The odds were against him, six to one, but if Tom Harmon didn’t do something, they would all die.
On football fields in the late 1930s, Tom had pioneered a risky technique called “running the rapids,” turning directly into trailing defensemen, stopping them in their tracks, then racing by. Now, piloting his P-38 fighter over China, he reacted the same way. His famed commander, General Clair Chennault, later wrote that “oblivious to his personal safety,” Harmon turned his craft directly into the half-dozen Japanese Zeros that had suddenly appeared above him. He raced into their midst, firing away. It worked. The group split up as this crazed plane spewed bullets at them.
Harmon’s was one of four P-38s protecting a flight of American bombers. It was October 30, 1943—the middle of World War Two. Harmon was one of the bold American pilots who took on the Japanese in the skies over occupied China. The skill and bravado of a fighter pilot came naturally to Harmon. On the ground, as a University of Michigan football star, he was fast, brave and strong: quite possibly the best college football player ever.

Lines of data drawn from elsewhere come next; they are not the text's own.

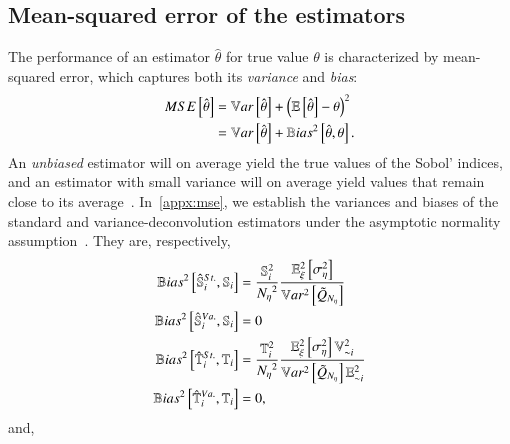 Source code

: \subsection{Mean-squared error of the estimators} 
The performance of an estimator $\hat{\theta}$ for true value $\theta$ is characterized by mean-squared error, which captures both its \emph{variance} and \emph{bias}:
\begin{align*}
    MSE \left[ \hat{\theta} \right] &= \mathbb{V}ar\left[\hat{\theta}\right] + \left(\mathbb{E}\left[\hat{\theta}\right] - \theta \right) ^2 \\
    &= \mathbb{V}ar\left[\hat{\theta}\right] + \mathbb{B}ias^2 \left[ \hat{\theta}, \theta \right] .
\end{align*}
An \emph{unbiased} estimator will on average yield the true values of the Sobol' indices, and an estimator with small variance will on average yield values that remain close to its average~\cite{azzini-etal-2021}.
In~\ref{appx:mse}, we establish the variances and biases of the standard and variance-deconvolution estimators under the asymptotic normality assumption~\cite{vandervaart-2000, janon-etal-2014, azzini-etal-2021}.
They are, respectively,
\begin{align} \label{eq:bias-s-stan}
    \mathbb{B}ias^2 \left[ \hat{\mathbb{S}}_{i}^{St.}, \mathbb{S}_{i} \right] &= \frac{\mathbb{S}_{i}^2}{{N_\eta}^2} \frac{\mathbb{E}_\xi ^2 \left[\sigma^2_\eta\right]}{\mathbb{V}ar^2\left[\tilde{Q}_{{N_\eta}}\right]} \\
    \mathbb{B}ias^2 \left[ \hat{\mathbb{S}}_{i}^{Va.}, \mathbb{S}_{i} \right] &= 0 \\ \label{eq:bias-t-stan}
    \mathbb{B}ias^2 \left[ \hat{\mathbb{T}}_{i}^{St.}, \mathbb{T}_{i} \right] &= \frac{\mathbb{T}_{i}^2}{{N_\eta}^2} \frac{\mathbb{E}_\xi ^2 \left[\sigma^2_\eta\right] \mathbb{V}_{{\sim i}}^2}{\mathbb{V}ar^2\left[\tilde{Q}_{{N_\eta}}\right] \mathbb{E}_{{\sim i}}^2} \\
    \mathbb{B}ias^2 \left[ \hat{\mathbb{T}}_{i}^{Va.}, \mathbb{T}_{i} \right] &= 0 ,
\end{align}
and,
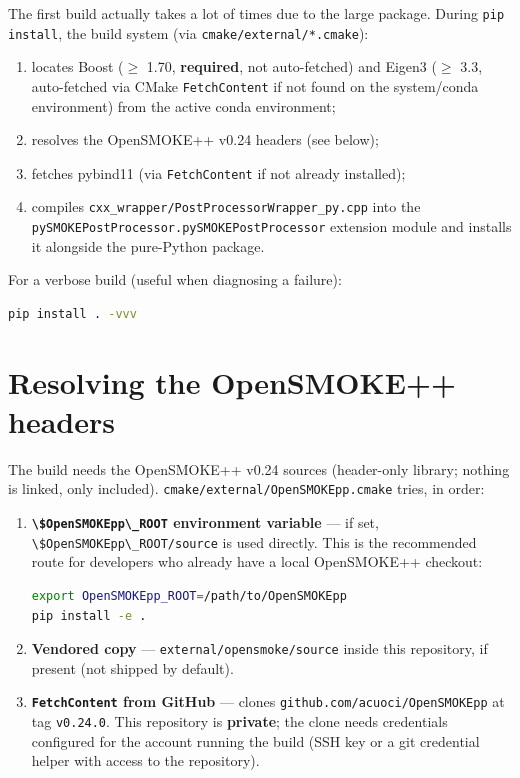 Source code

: \documentclass[11pt,a4paper]{report}
\newcommand{\pkg}[1]{\lstinline|#1|}
\begin{document}
The first build actually takes a lot of times due to the large package. During \pkg{pip install}, the
build system (via \pkg{cmake/external/*.cmake}):
\begin{enumerate}
\item locates Boost ($\geq$ 1.70, \textbf{required}, not auto-fetched) and
  Eigen3 ($\geq$ 3.3, auto-fetched via CMake \pkg{FetchContent} if not found
  on the system/conda environment) from the active conda environment;
\item resolves the OpenSMOKE++ v0.24 headers (see below);
\item fetches pybind11 (via \pkg{FetchContent} if not already installed);
\item compiles \texttt{cxx\_wrapper/PostProcessorWrapper\_py.cpp} into the
  \pkg{pySMOKEPostProcessor.pySMOKEPostProcessor} extension module and
  installs it alongside the pure-Python package.
\end{enumerate}

For a verbose build (useful when diagnosing a failure):
\begin{lstlisting}[language=bash]
pip install . -vvv
\end{lstlisting}

\section{Resolving the OpenSMOKE++ headers}
\label{sec:opensmoke-headers}

The build needs the OpenSMOKE++ v0.24 sources (header-only library; nothing
is linked, only included). \pkg{cmake/external/OpenSMOKEpp.cmake} tries, in
order:

\begin{enumerate}
\item \textbf{\pkg{\$OpenSMOKEpp\_ROOT} environment variable} --- if set,
  \pkg{\$OpenSMOKEpp\_ROOT/source} is used directly. This is the recommended
  route for developers who already have a local OpenSMOKE++ checkout:
\begin{lstlisting}[language=bash]
export OpenSMOKEpp_ROOT=/path/to/OpenSMOKEpp
pip install -e .
\end{lstlisting}
\item \textbf{Vendored copy} --- \pkg{external/opensmoke/source} inside this
  repository, if present (not shipped by default).
\item \textbf{\pkg{FetchContent} from GitHub} --- clones
  \pkg{github.com/acuoci/OpenSMOKEpp} at tag \pkg{v0.24.0}. This repository is
  \textbf{private}; the clone needs credentials configured for the account
  running the build (SSH key or a git credential helper with access to the repository).
\end{enumerate}
\end{document}
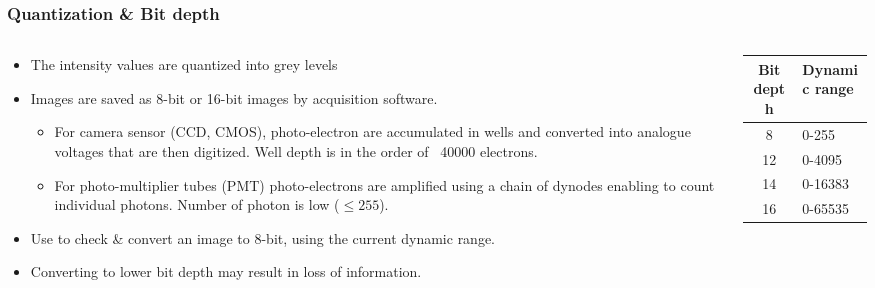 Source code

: \documentclass[ignorenonframetext,aspectratio=169,10pt,xcolor=table]{beamer}
\begin{document}
\begin{frame} \frametitle{Quantization \& Bit depth}

  \begin{columns}

    \begin{column}{0.7\textwidth}
      \begin{itemize} \setlength\itemsep{1em}
      \item The intensity values are quantized into grey levels
      \item Images are saved as 8-bit or 16-bit images by acquisition
        software.
        \begin{itemize}
        \item For camera sensor (CCD, CMOS), photo-electron are
          accumulated in wells and converted into analogue voltages that are
          then digitized. Well depth is in the order of ~40000 electrons.
        \item For photo-multiplier tubes (PMT) photo-electrons are
          amplified using a chain of dynodes enabling to count individual
          photons. Number of photon is low ($\leq 255$).
        \end{itemize}
      \end{itemize}
      \begin{itemize}
      \item Use  to check \& convert an image
        to 8-bit, using the current dynamic range.
      \item Converting to lower bit depth may result in loss of information.
      \end{itemize}
    \end{column}

    \begin{column}{0.3\textwidth}
      \begin{center} \small {}
        \begin{tabular}{cl}
          Bit depth & Dynamic range \\ \hline 8 &
          0-255 \\ 12 & 0-4095\\ 14 & 0-16383\\ 16 & 0-65535
        \end{tabular}
      \end{center}

    \end{column}

  \end{columns}

\end{frame}
\end{document}
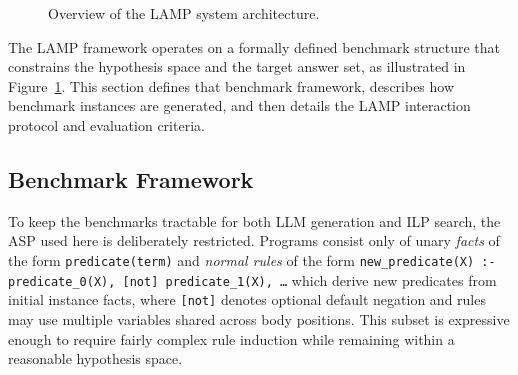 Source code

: \documentclass[11pt,a4paper]{article}
\begin{document}
\begin{figure}[t]
{%
  }

  \caption{Overview of the LAMP system architecture.}
  \label{fig:lamp_process}
\end{figure}

The LAMP framework operates on a formally defined benchmark structure that constrains the hypothesis space and the target answer set, as illustrated in Figure~\ref{fig:lamp_process}. This section defines that benchmark framework, describes how benchmark instances are generated, and then details the LAMP interaction protocol and evaluation criteria.

\subsection{Benchmark Framework}\label{sec:benchmark}

To keep the benchmarks tractable for both LLM generation and ILP search, the ASP used here is deliberately restricted. Programs consist only of unary \textit{facts} of the form \texttt{predicate(term)} and \textit{normal rules} of the form \texttt{new\_predicate(X) :- predicate\_0(X), [not] predicate\_1(X), \ldots} which derive new predicates from initial instance facts, where \texttt{[not]} denotes optional default negation and rules may use multiple variables shared across body positions. This subset is expressive enough to require fairly complex rule induction while remaining within a reasonable hypothesis space.
\end{document}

His talent was so overwhelming (and he was so handsome) that he earned the adoration of people who’d never watched a down of football in their lives. In 1940, Harmon had appeared on the cover of Life magazine, over the caption “Michigan’s Great Harmon.” Time magazine had put him on its cover the year before. After graduating he starred in a Hollywood movie, “Harmon of Michigan,” about himself. His fans couldn’t get enough of him.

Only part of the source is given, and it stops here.